Michael Gaskell is the principal at Hammarskjold Middle School in East Brunswick, New Jersey.
I survey parents, students and teachers all the time about their school experience. I survey them about their perceptions of our school community, how we can help students learn better and what we can do to help address student mental wellness.These surveys help me gauge my school communities' views on how we are managing our job of educating children.
It might be time to do a survey soon, with the changes we have endured over the past several weeks, since the toll of the pandemic has transformed the busied hallways of schools to computer screens in the home. My anecdotal thoughts on the dozens of parents who have reached out of their own accord to express their gratitude on behalf of teachers and our schools in the pandemic may provide a vehicle for all of us to step back and regain an appreciation of something that was for a century considered a given — education for the masses, designed to provide an opportunity for all is guaranteed.
Our educational institutions are far from perfect. We still have equity issues, such as racial disparities in discipline that seem stubbornly hard to shed for good. Yet, what parents have expressed to me and my faculty over these past few weeks is an undying appreciation of what teachers do, everyday, to teach, nurture, support and guide their children.

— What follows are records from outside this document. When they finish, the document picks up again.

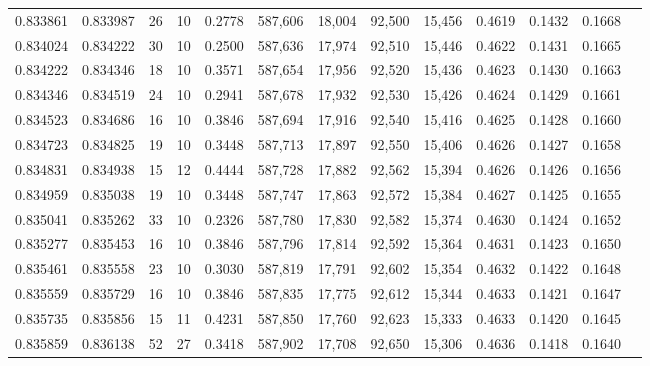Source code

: \begin{tabular}{rrrrrrrrrrrrr}
0.833861 & 0.833987 &    26 &  10 &                                     0.2778 & 587,606 &  18,004 &  92,500 &  15,456 & 0.4619 & 0.1432 & 0.1668 \\
0.834024 & 0.834222 &    30 &  10 &                                     0.2500 & 587,636 &  17,974 &  92,510 &  15,446 & 0.4622 & 0.1431 & 0.1665 \\
0.834222 & 0.834346 &    18 &  10 &                                     0.3571 & 587,654 &  17,956 &  92,520 &  15,436 & 0.4623 & 0.1430 & 0.1663 \\
0.834346 & 0.834519 &    24 &  10 &                                     0.2941 & 587,678 &  17,932 &  92,530 &  15,426 & 0.4624 & 0.1429 & 0.1661 \\
0.834523 & 0.834686 &    16 &  10 &                                     0.3846 & 587,694 &  17,916 &  92,540 &  15,416 & 0.4625 & 0.1428 & 0.1660 \\
0.834723 & 0.834825 &    19 &  10 &                                     0.3448 & 587,713 &  17,897 &  92,550 &  15,406 & 0.4626 & 0.1427 & 0.1658 \\
0.834831 & 0.834938 &    15 &  12 &                                     0.4444 & 587,728 &  17,882 &  92,562 &  15,394 & 0.4626 & 0.1426 & 0.1656 \\
0.834959 & 0.835038 &    19 &  10 &                                     0.3448 & 587,747 &  17,863 &  92,572 &  15,384 & 0.4627 & 0.1425 & 0.1655 \\
0.835041 & 0.835262 &    33 &  10 &                                     0.2326 & 587,780 &  17,830 &  92,582 &  15,374 & 0.4630 & 0.1424 & 0.1652 \\
0.835277 & 0.835453 &    16 &  10 &                                     0.3846 & 587,796 &  17,814 &  92,592 &  15,364 & 0.4631 & 0.1423 & 0.1650 \\
0.835461 & 0.835558 &    23 &  10 &                                     0.3030 & 587,819 &  17,791 &  92,602 &  15,354 & 0.4632 & 0.1422 & 0.1648 \\
0.835559 & 0.835729 &    16 &  10 &                                     0.3846 & 587,835 &  17,775 &  92,612 &  15,344 & 0.4633 & 0.1421 & 0.1647 \\
0.835735 & 0.835856 &    15 &  11 &                                     0.4231 & 587,850 &  17,760 &  92,623 &  15,333 & 0.4633 & 0.1420 & 0.1645 \\
0.835859 & 0.836138 &    52 &  27 &                                     0.3418 & 587,902 &  17,708 &  92,650 &  15,306 & 0.4636 & 0.1418 & 0.1640 \\

\end{tabular}
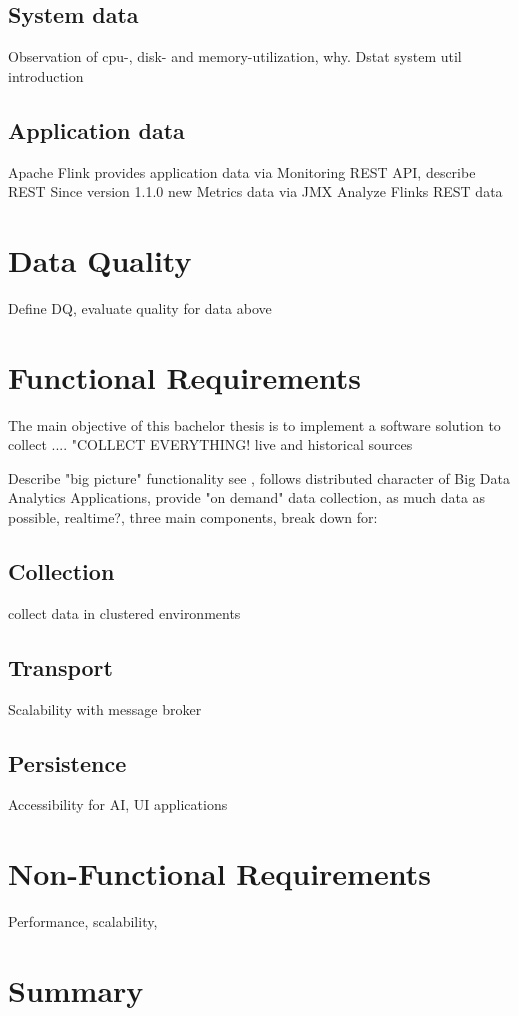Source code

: \subsection{System data}

Observation of cpu-, disk- and memory-utilization, why.
Dstat system util introduction

\subsection{Application data}

Apache Flink provides application data via Monitoring REST API, describe REST
Since version 1.1.0 new Metrics data via JMX
Analyze Flinks REST data

\section{Data Quality}

Define DQ, evaluate quality for data above

\section{Functional Requirements}

The main objective of this bachelor thesis is to implement a software solution to collect ....
"COLLECT EVERYTHING!
live and historical sources

Describe "big picture" functionality see \cite{VanL14}, follows distributed character of Big Data Analytics
Applications, provide "on demand" data collection, as much data as possible, realtime?, three main components,
break down for:

\subsection{Collection}

collect data in clustered environments

\subsection{Transport}

Scalability with message broker

\subsection{Persistence}

Accessibility for AI, UI applications

\section{Non-Functional Requirements}

Performance, scalability,

\section{Summary}
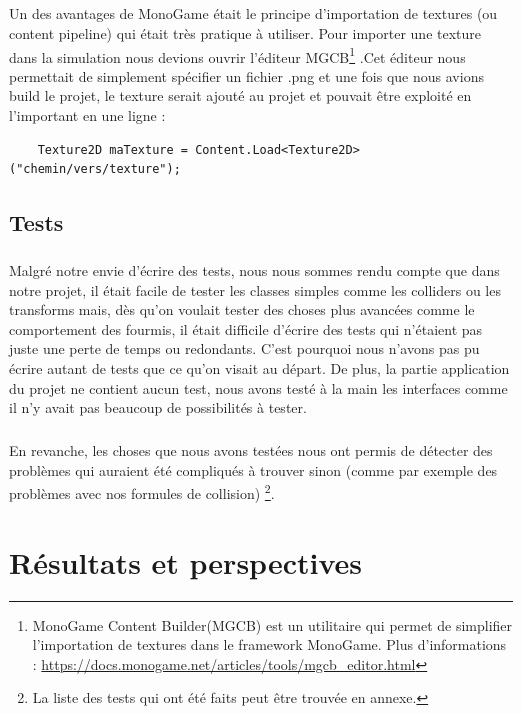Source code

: \documentclass{EPUProjetDi}
\begin{document}
\paragraph{}
Un des avantages de MonoGame était le principe d'importation de textures (ou content pipeline) qui était très pratique à utiliser. Pour importer une texture dans la simulation nous devions ouvrir l'éditeur 
MGCB\footnote{MonoGame Content Builder(MGCB) est un utilitaire qui permet de simplifier l'importation de textures dans le framework MonoGame. Plus d'informations : \url{https://docs.monogame.net/articles/tools/mgcb_editor.html}}
.Cet éditeur nous permettait de simplement spécifier un fichier .png et une fois que nous avions build le projet, le texture serait ajouté au projet et pouvait être exploité en l'important en une ligne : 
\begin{verbatim}
    Texture2D maTexture = Content.Load<Texture2D>("chemin/vers/texture");
\end{verbatim}

\section{Tests}

\paragraph{}
Malgré notre envie d'écrire des tests, nous nous sommes rendu compte que dans notre projet, il était facile de tester les classes simples comme les colliders ou les transforms
mais, dès qu'on voulait tester des choses plus avancées comme le comportement des fourmis, il était difficile d'écrire des tests qui n'étaient pas juste une perte de temps ou redondants.
C'est pourquoi nous n'avons pas pu écrire autant de tests que ce qu'on visait au départ. De plus, la partie application du projet ne contient aucun test, nous avons testé à la main les interfaces comme il n'y
avait pas beaucoup de possibilités à tester.

\paragraph{}
En revanche, les choses que nous avons testées nous ont permis de détecter des problèmes qui auraient été compliqués à trouver sinon (comme par exemple des problèmes avec nos formules de collision)
\footnote{La liste des tests qui ont été faits peut être trouvée en annexe.}.

\chapter{Résultats et perspectives}
\end{document}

Parents are now on the front lines of this challenge, and many realize that despite the digital learning bridge created by schools in a short, sudden flurry that enabled schools to continue providing some form of instruction, they are faced with many of the in-person duties of insuring that their child completes assignments, fulfills requirements and understands the material.
That can be a difficult task, and parents are recognizing this.
Taking a consensus approach
We don't know if there will be a return to our school building this year, and that seems to be dimming by the day. Yet whenever we return, this newfound appreciation by our parents of "all that your teachers do, everyday," has armed us with the opportunity to build stronger bridges, connections so vital to providing for the revitalized vision that it "takes a village to raise a child."
Parents and educators working together — there is no greater power in providing the support and guidance needed for our children. The winners? Our children, our students. They see a consensus approach to raising and educating them. Like a loving household with caregivers that show continuity, even in times of conflict. There is no greater gift we can give our children.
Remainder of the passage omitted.